Home  /  Resources & support  /  FAQs  /  Using named expressions with collect get to add results into a table

How do I include risk ratio (RR) and odds ratio (OR) in a table after fitting a logistic regression model?

Title   Using named expressions with collect get to add results into a table
Authors Pei-Chun Lai, StataCorp
Jeff Pitblado, StataCorp

The risk ratio (RR) and odds ratio (OR) are two common measures of effect size that we can obtain after fitting a logistic regression model. While we can get OR values in the results from the logistic command (and logit with the or option), RR values are neither estimated nor stored in a way that allows us to easily get them into a table. How could we estimate these two measures and include them in a table? In this FAQ, we focus primarily on using “named expressions” with the collect get command to get RR and OR values and on including them in a table using the collect suite of commands.

We will use the nhanes2l dataset and model described in Logistic regression 1: Introduction.

Our variables of interest are highbp and diabetes.

. clear all

. webuse nhanes2l
(Second National Health and Nutrition Examination Survey)

. describe highbp diabetes

Variable Storage Display Value
name type format label Variable label
highbp byte %8.0g * High blood pressure
diabetes byte %12.0g diabetes Diabetes status

First, let us add labels to the levels of highbp:

. label define highbp 0 "Normotensive" 1 "Hypertensive"

. label values highbp highbp

Then we examine the relationship between the variables highbp and diabetes using the tabulate command:

. tabulate highbp diabetes

High blood Diabetes status
pressure Not diabe Diabetic Total
Normotensive 5,795 178 5,973
Hypertensive 4,055 321 4,376
Total 9,850 499 10,349

The odds of hypertension for people with diabetes is

(321/499)/{1 − (321/499)} = 321/178 = 1.80337

The odds of hypertension for people without diabetes is

(4055/9850)/{1 − (4055/9850)} = 4055/5795 = 0.69974

The resulting OR is

1.80337/0.69974 = 2.57720

The risk of hypertension for people with diabetes is

321/499 = 0.64329

For people without diabetes, the risk is

4055/9850 = 0.41168

Then the RR for people with diabetes is

0.64329/0.41168 = 1.56260

Now let us fit a logistic regression model using highbp as the binary outcome variable and i.diabetes as a binary predictor variable:

. logit highbp i.diabetes

Iteration 0:  Log likelihood = -7049.6663  
Iteration 1:  Log likelihood = -6998.1058  
Iteration 2:  Log likelihood = -6998.1054  

Logistic regression                                     Number of obs = 10,349
                                                        LR chi2(1)    = 103.12
                                                        Prob > chi2   = 0.0000
Log likelihood = -6998.1054                             Pseudo R2     = 0.0073

highbp Coefficient Std. err. z P>|z| [95% conf. interval]
diabetes
Diabetic .9467015 .0956682 9.90 0.000 .7591952 1.134208
_cons -.3570448 .0204737 -17.44 0.000 -.3971725 -.3169171

After we run the logit command, the OR and RR values are not stored as scalars in e() or r().

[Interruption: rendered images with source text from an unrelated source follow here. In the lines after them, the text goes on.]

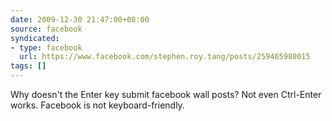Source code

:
 ```yaml
---
date: 2009-12-30 21:47:00+08:00
source: facebook
syndicated:
- type: facebook
  url: https://www.facebook.com/stephen.roy.tang/posts/259465980015
tags: []
---
```


Why doesn't the Enter key submit facebook wall posts? Not even Ctrl-Enter works. Facebook is not keyboard-friendly.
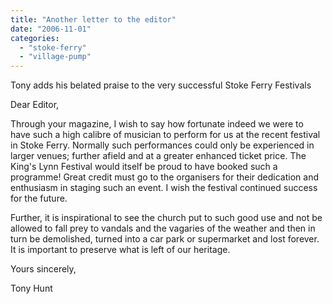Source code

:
 ```yaml
---
title: "Another letter to the editor"
date: "2006-11-01"
categories: 
  - "stoke-ferry"
  - "village-pump"
---
```


Tony adds his belated praise to the very successful Stoke Ferry Festivals

Dear Editor,

Through your magazine, I wish to say how fortunate indeed we were to have such a high calibre of musician to perform for us at the recent festival in Stoke Ferry. Normally such performances could only be experienced in larger venues; further afield and at a greater enhanced ticket price. The King's Lynn Festival would itself be proud to have booked such a programme! Great credit must go to the organisers for their dedication and enthusiasm in staging such an event. I wish the festival continued success for the future.

Further, it is inspirational to see the church put to such good use and not be allowed to fall prey to vandals and the vagaries of the weather and then in turn be demolished, turned into a car park or supermarket and lost forever. It is important to preserve what is left of our heritage.

Yours sincerely,

Tony Hunt
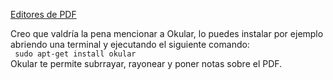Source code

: [Editores de PDF](http://askubuntu.com/questions/16652/which-programs-can-i-use-to-edit-pdf-files)

Creo que valdría la pena mencionar a Okular, lo puedes instalar por ejemplo abriendo una terminal y ejecutando el siguiente comando:  
``` sudo apt-get install okular```  
Okular te permite subrrayar, rayonear y poner notas sobre el PDF.

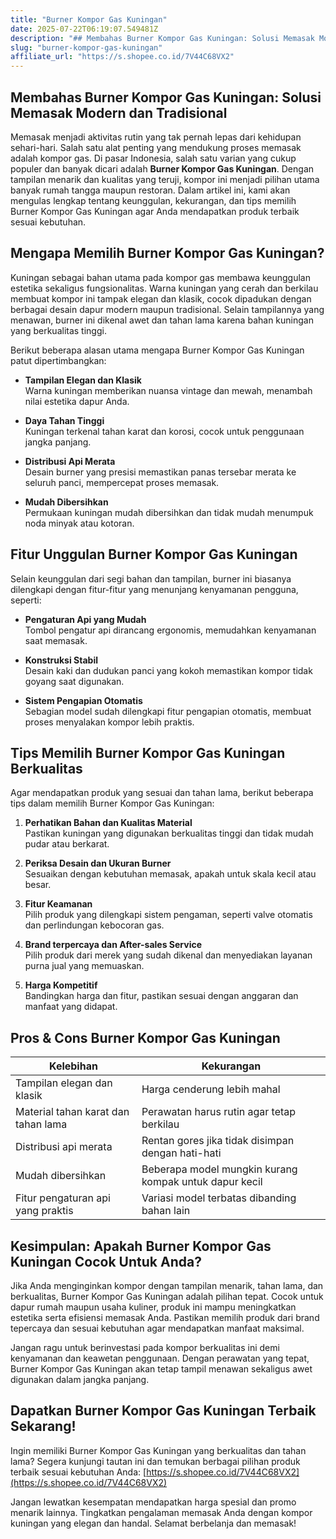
 ```yaml
---
title: "Burner Kompor Gas Kuningan"
date: 2025-07-22T06:19:07.549481Z
description: "## Membahas Burner Kompor Gas Kuningan: Solusi Memasak Modern dan Tradisional..."
slug: "burner-kompor-gas-kuningan"
affiliate_url: "https://s.shopee.co.id/7V44C68VX2"
---
```

## Membahas Burner Kompor Gas Kuningan: Solusi Memasak Modern dan Tradisional

Memasak menjadi aktivitas rutin yang tak pernah lepas dari kehidupan sehari-hari. Salah satu alat penting yang mendukung proses memasak adalah kompor gas. Di pasar Indonesia, salah satu varian yang cukup populer dan banyak dicari adalah **Burner Kompor Gas Kuningan**. Dengan tampilan menarik dan kualitas yang teruji, kompor ini menjadi pilihan utama banyak rumah tangga maupun restoran. Dalam artikel ini, kami akan mengulas lengkap tentang keunggulan, kekurangan, dan tips memilih Burner Kompor Gas Kuningan agar Anda mendapatkan produk terbaik sesuai kebutuhan.

## Mengapa Memilih Burner Kompor Gas Kuningan?

Kuningan sebagai bahan utama pada kompor gas membawa keunggulan estetika sekaligus fungsionalitas. Warna kuningan yang cerah dan berkilau membuat kompor ini tampak elegan dan klasik, cocok dipadukan dengan berbagai desain dapur modern maupun tradisional. Selain tampilannya yang menawan, burner ini dikenal awet dan tahan lama karena bahan kuningan yang berkualitas tinggi.

Berikut beberapa alasan utama mengapa Burner Kompor Gas Kuningan patut dipertimbangkan:

- **Tampilan Elegan dan Klasik**  
  Warna kuningan memberikan nuansa vintage dan mewah, menambah nilai estetika dapur Anda.

- **Daya Tahan Tinggi**  
  Kuningan terkenal tahan karat dan korosi, cocok untuk penggunaan jangka panjang.

- **Distribusi Api Merata**  
  Desain burner yang presisi memastikan panas tersebar merata ke seluruh panci, mempercepat proses memasak.

- **Mudah Dibersihkan**  
  Permukaan kuningan mudah dibersihkan dan tidak mudah menumpuk noda minyak atau kotoran.

## Fitur Unggulan Burner Kompor Gas Kuningan

Selain keunggulan dari segi bahan dan tampilan, burner ini biasanya dilengkapi dengan fitur-fitur yang menunjang kenyamanan pengguna, seperti:

- **Pengaturan Api yang Mudah**  
  Tombol pengatur api dirancang ergonomis, memudahkan kenyamanan saat memasak.

- **Konstruksi Stabil**  
  Desain kaki dan dudukan panci yang kokoh memastikan kompor tidak goyang saat digunakan.

- **Sistem Pengapian Otomatis**  
  Sebagian model sudah dilengkapi fitur pengapian otomatis, membuat proses menyalakan kompor lebih praktis.

## Tips Memilih Burner Kompor Gas Kuningan Berkualitas

Agar mendapatkan produk yang sesuai dan tahan lama, berikut beberapa tips dalam memilih Burner Kompor Gas Kuningan:

1. **Perhatikan Bahan dan Kualitas Material**  
   Pastikan kuningan yang digunakan berkualitas tinggi dan tidak mudah pudar atau berkarat.

2. **Periksa Desain dan Ukuran Burner**  
   Sesuaikan dengan kebutuhan memasak, apakah untuk skala kecil atau besar.

3. **Fitur Keamanan**  
   Pilih produk yang dilengkapi sistem pengaman, seperti valve otomatis dan perlindungan kebocoran gas.

4. **Brand terpercaya dan After-sales Service**  
   Pilih produk dari merek yang sudah dikenal dan menyediakan layanan purna jual yang memuaskan.

5. **Harga Kompetitif**  
   Bandingkan harga dan fitur, pastikan sesuai dengan anggaran dan manfaat yang didapat.

## Pros & Cons Burner Kompor Gas Kuningan

| Kelebihan                          | Kekurangan                         |
|-----------------------------------|-----------------------------------|
| Tampilan elegan dan klasik       | Harga cenderung lebih mahal      |
| Material tahan karat dan tahan lama | Perawatan harus rutin agar tetap berkilau |
| Distribusi api merata            | Rentan gores jika tidak disimpan dengan hati-hati |
| Mudah dibersihkan               | Beberapa model mungkin kurang kompak untuk dapur kecil |
| Fitur pengaturan api yang praktis | Variasi model terbatas dibanding bahan lain |

## Kesimpulan: Apakah Burner Kompor Gas Kuningan Cocok Untuk Anda?

Jika Anda menginginkan kompor dengan tampilan menarik, tahan lama, dan berkualitas, Burner Kompor Gas Kuningan adalah pilihan tepat. Cocok untuk dapur rumah maupun usaha kuliner, produk ini mampu meningkatkan estetika serta efisiensi memasak Anda. Pastikan memilih produk dari brand tepercaya dan sesuai kebutuhan agar mendapatkan manfaat maksimal.

Jangan ragu untuk berinvestasi pada kompor berkualitas ini demi kenyamanan dan keawetan penggunaan. Dengan perawatan yang tepat, Burner Kompor Gas Kuningan akan tetap tampil menawan sekaligus awet digunakan dalam jangka panjang.

## Dapatkan Burner Kompor Gas Kuningan Terbaik Sekarang!

Ingin memiliki Burner Kompor Gas Kuningan yang berkualitas dan tahan lama? Segera kunjungi tautan ini dan temukan berbagai pilihan produk terbaik sesuai kebutuhan Anda: [https://s.shopee.co.id/7V44C68VX2](https://s.shopee.co.id/7V44C68VX2)

Jangan lewatkan kesempatan mendapatkan harga spesial dan promo menarik lainnya. Tingkatkan pengalaman memasak Anda dengan kompor kuningan yang elegan dan handal. Selamat berbelanja dan memasak!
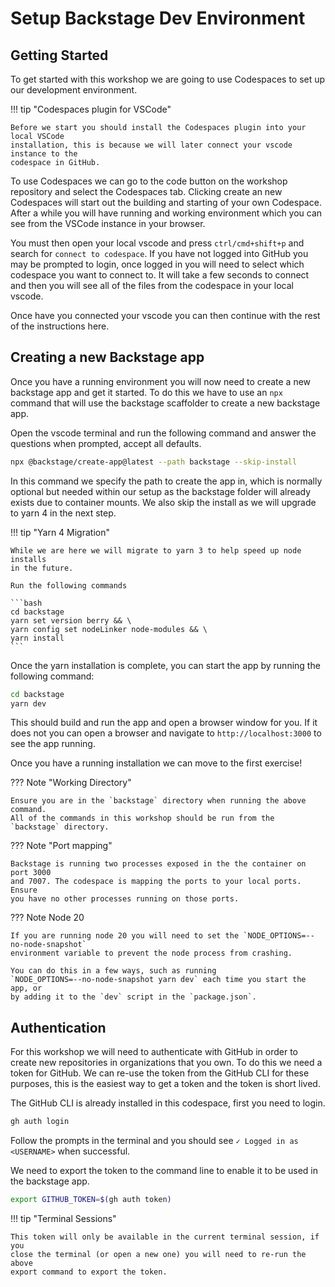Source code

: # Setup Backstage Dev Environment

## Getting Started

To get started with this workshop we are going to use Codespaces to set up our
development environment.

!!! tip "Codespaces plugin for VSCode"

    Before we start you should install the Codespaces plugin into your local VSCode
    installation, this is because we will later connect your vscode instance to the
    codespace in GitHub.

To use Codespaces we can go to the code button on the workshop repository and
select the Codespaces tab. Clicking create an new Codespaces will start out the
building and starting of your own Codespace. After a while you will have running
and working environment which you can see from the VSCode instance in your
browser.

You must then open your local vscode and press `ctrl/cmd+shift+p` and search for
`connect to codespace`. If you have not logged into GitHub you may be prompted
to login, once logged in you will need to select which codespace you want to
connect to. It will take a few seconds to connect and then you will see all of
the files from the codespace in your local vscode.

Once have you connected your vscode you can then continue with the rest of the
instructions here.

## Creating a new Backstage app

Once you have a running environment you will now need to create a new backstage
app and get it started. To do this we have to use an `npx` command that will use
the backstage scaffolder to create a new backstage app.

Open the vscode terminal and run the following command and answer the questions
when prompted, accept all defaults.

```bash
npx @backstage/create-app@latest --path backstage --skip-install
```

In this command we specify the path to create the app in, which is normally
optional but needed within our setup as the backstage folder will already exists
due to container mounts. We also skip the install as we will upgrade to yarn 4
in the next step.

!!! tip "Yarn 4 Migration"

    While we are here we will migrate to yarn 3 to help speed up node installs
    in the future.

    Run the following commands

    ```bash
    cd backstage
    yarn set version berry && \
    yarn config set nodeLinker node-modules && \
    yarn install
    ```

Once the yarn installation is complete, you can start the app by running the
following command:

```bash
cd backstage
yarn dev
```

This should build and run the app and open a browser window for you. If it does
not you can open a browser and navigate to `http://localhost:3000` to see the
app running.

Once you have a running installation we can move to the first exercise!

??? Note "Working Directory"

    Ensure you are in the `backstage` directory when running the above command.
    All of the commands in this workshop should be run from the `backstage` directory.

??? Note "Port mapping"

    Backstage is running two processes exposed in the the container on port 3000
    and 7007. The codespace is mapping the ports to your local ports. Ensure
    you have no other processes running on those ports.

??? Note Node 20

    If you are running node 20 you will need to set the `NODE_OPTIONS=--no-node-snapshot`
    environment variable to prevent the node process from crashing.

    You can do this in a few ways, such as running
    `NODE_OPTIONS=--no-node-snapshot yarn dev` each time you start the app, or
    by adding it to the `dev` script in the `package.json`.

## Authentication

For this workshop we will need to authenticate with GitHub in order to create
new repositories in organizations that you own. To do this we need a token for
GitHub. We can re-use the token from the GitHub CLI for these purposes, this is
the easiest way to get a token and the token is short lived.

The GitHub CLI is already installed in this codespace, first you need to login.

```bash
gh auth login
```

Follow the prompts in the terminal and you should see
`✓ Logged in as <USERNAME>` when successful.

We need to export the token to the command line to enable it to be used in the
backstage app.

```bash
export GITHUB_TOKEN=$(gh auth token)
```

!!! tip "Terminal Sessions"

    This token will only be available in the current terminal session, if you
    close the terminal (or open a new one) you will need to re-run the above
    export command to export the token.
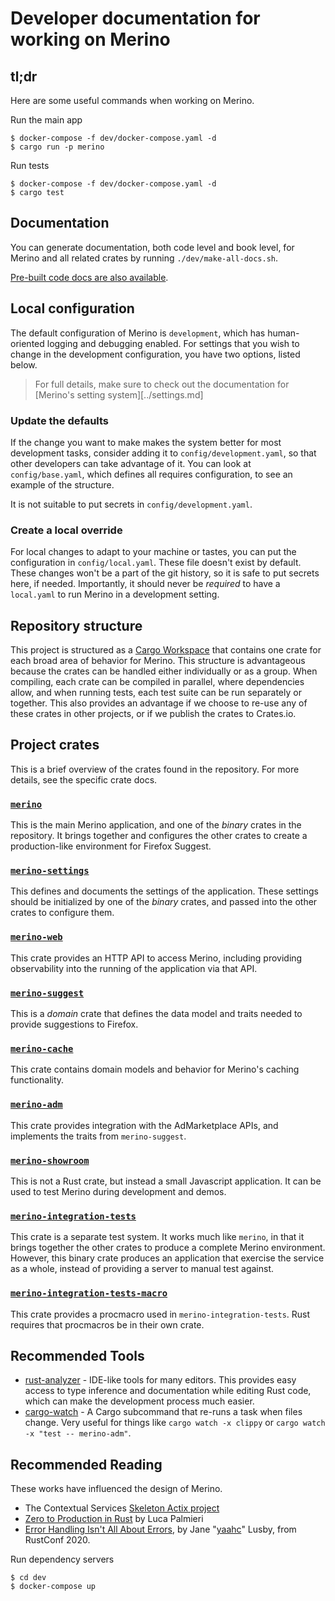 # Developer documentation for working on Merino

## tl;dr

Here are some useful commands when working on Merino.

Run the main app

```shell
$ docker-compose -f dev/docker-compose.yaml -d
$ cargo run -p merino
```

Run tests

```shell
$ docker-compose -f dev/docker-compose.yaml -d
$ cargo test
```

## Documentation

You can generate documentation, both code level and book level, for Merino and
all related crates by running `./dev/make-all-docs.sh`.

[Pre-built code docs are also available](/merino/rustdoc/).

## Local configuration

The default configuration of Merino is `development`, which has human-oriented
logging and debugging enabled. For settings that you wish to change in the
development configuration, you have two options, listed below.

> For full details, make sure to check out the documentation for [Merino's
> setting system][../settings.md]

### Update the defaults

If the change you want to make makes the system better for most development
tasks, consider adding it to `config/development.yaml`, so that other developers
can take advantage of it. You can look at `config/base.yaml`, which defines all
requires configuration, to see an example of the structure.

It is not suitable to put secrets in `config/development.yaml`.

### Create a local override

For local changes to adapt to your machine or tastes, you can put the
configuration in `config/local.yaml`. These file doesn't exist by default. These
changes won't be a part of the git history, so it is safe to put secrets here,
if needed. Importantly, it should never be _required_ to have a `local.yaml` to
run Merino in a development setting.

## Repository structure

This project is structured as a [Cargo Workspace][] that contains one crate for
each broad area of behavior for Merino. This structure is advantageous because
the crates can be handled either individually or as a group. When compiling,
each crate can be compiled in parallel, where dependencies allow, and when
running tests, each test suite can be run separately or together. This also
provides an advantage if we choose to re-use any of these crates in other
projects, or if we publish the crates to Crates.io.

[cargo workspace]: https://doc.rust-lang.org/book/ch14-03-cargo-workspaces.html

## Project crates

This is a brief overview of the crates found in the repository. For more
details, see the specific crate docs.

### [`merino`](../rustdoc/merino/)

This is the main Merino application, and one of the _binary_ crates in the
repository. It brings together and configures the other crates to create a
production-like environment for Firefox Suggest.

### [`merino-settings`](../rustdoc/merino_settings/)

This defines and documents the settings of the application. These settings
should be initialized by one of the _binary_ crates, and passed into the other
crates to configure them.

### [`merino-web`](../rustdoc/merino_web/)

This crate provides an HTTP API to access Merino, including providing
observability into the running of the application via that API.

### [`merino-suggest`](../rustdoc/merino_suggest/)

This is a _domain_ crate that defines the data model and traits needed to
provide suggestions to Firefox.

### [`merino-cache`](../rustdoc/merino_cache/)

This crate contains domain models and behavior for Merino's caching
functionality.

### [`merino-adm`](../rustdoc/merino_adm/)

This crate provides integration with the AdMarketplace APIs, and implements the
traits from `merino-suggest`.

### [`merino-showroom`](./showroom.html)

This is not a Rust crate, but instead a small Javascript application. It can be
used to test Merino during development and demos.

### [`merino-integration-tests`](../rustdoc/merino_integration_tests/)

This crate is a separate test system. It works much like `merino`, in that it
brings together the other crates to produce a complete Merino environment.
However, this binary crate produces an application that exercise the service as
a whole, instead of providing a server to manual test against.

### [`merino-integration-tests-macro`](../rustdoc/merino_integration_tests_macro/)

This crate provides a procmacro used in `merino-integration-tests`. Rust
requires that procmacros be in their own crate.

## Recommended Tools

- [rust-analyzer][] - IDE-like tools for many editors. This provides easy access
  to type inference and documentation while editing Rust code, which can make
  the development process much easier.
- [cargo-watch][] - A Cargo subcommand that re-runs a task when files change.
  Very useful for things like `cargo watch -x clippy` or
  `cargo watch -x "test -- merino-adm"`.

[rust-analyzer]: https://rust-analyzer.github.io/
[cargo-watch]: https://crates.io/crates/cargo-watch

## Recommended Reading

These works have influenced the design of Merino.

- The Contextual Services
  [Skeleton Actix project](https://github.com/mozilla-services/skeleton/)
- [Zero to Production in Rust](https://www.zero2prod.com/) by Luca Palmieri
- [Error Handling Isn't All About Errors](https://www.youtube.com/watch?v=rAF8mLI0naQ),
  by Jane "[yaahc](https://twitter.com/yaahc_/)" Lusby, from RustConf 2020.

Run dependency servers

```shell
$ cd dev
$ docker-compose up
```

So how can we compute these ratios and include them in a table? One solution is to use the margins command to get the predicted probabilities of highbp = 1 for people with diabetes and people without diabetes:

. margins diabetes

Adjusted predictions                                    Number of obs = 10,349
Model VCE: OIM

Expression: Pr(highbp), predict()

Delta-method
Margin std. err. z P>|z| [95% conf. interval]
diabetes
Not diabetic .4116751 .0049587 83.02 0.000 .4019563 .421394
Diabetic .6432864 .0214443 30.00 0.000 .6012563 .6853164
. matlist r(b)
0. 1.
diabetes diabetes
r1 .4116751 .6432864

The values of the predicted probabilities are stored in the r(b) matrix, and the formulas for our measures of interest become

RR = r(b)[1,2]/ r(b)[1,1]

OR = r(b)[1,2]/(1 − r(b)[1,2]) / r(b)[1,1]/(1 − r(b)[1,1])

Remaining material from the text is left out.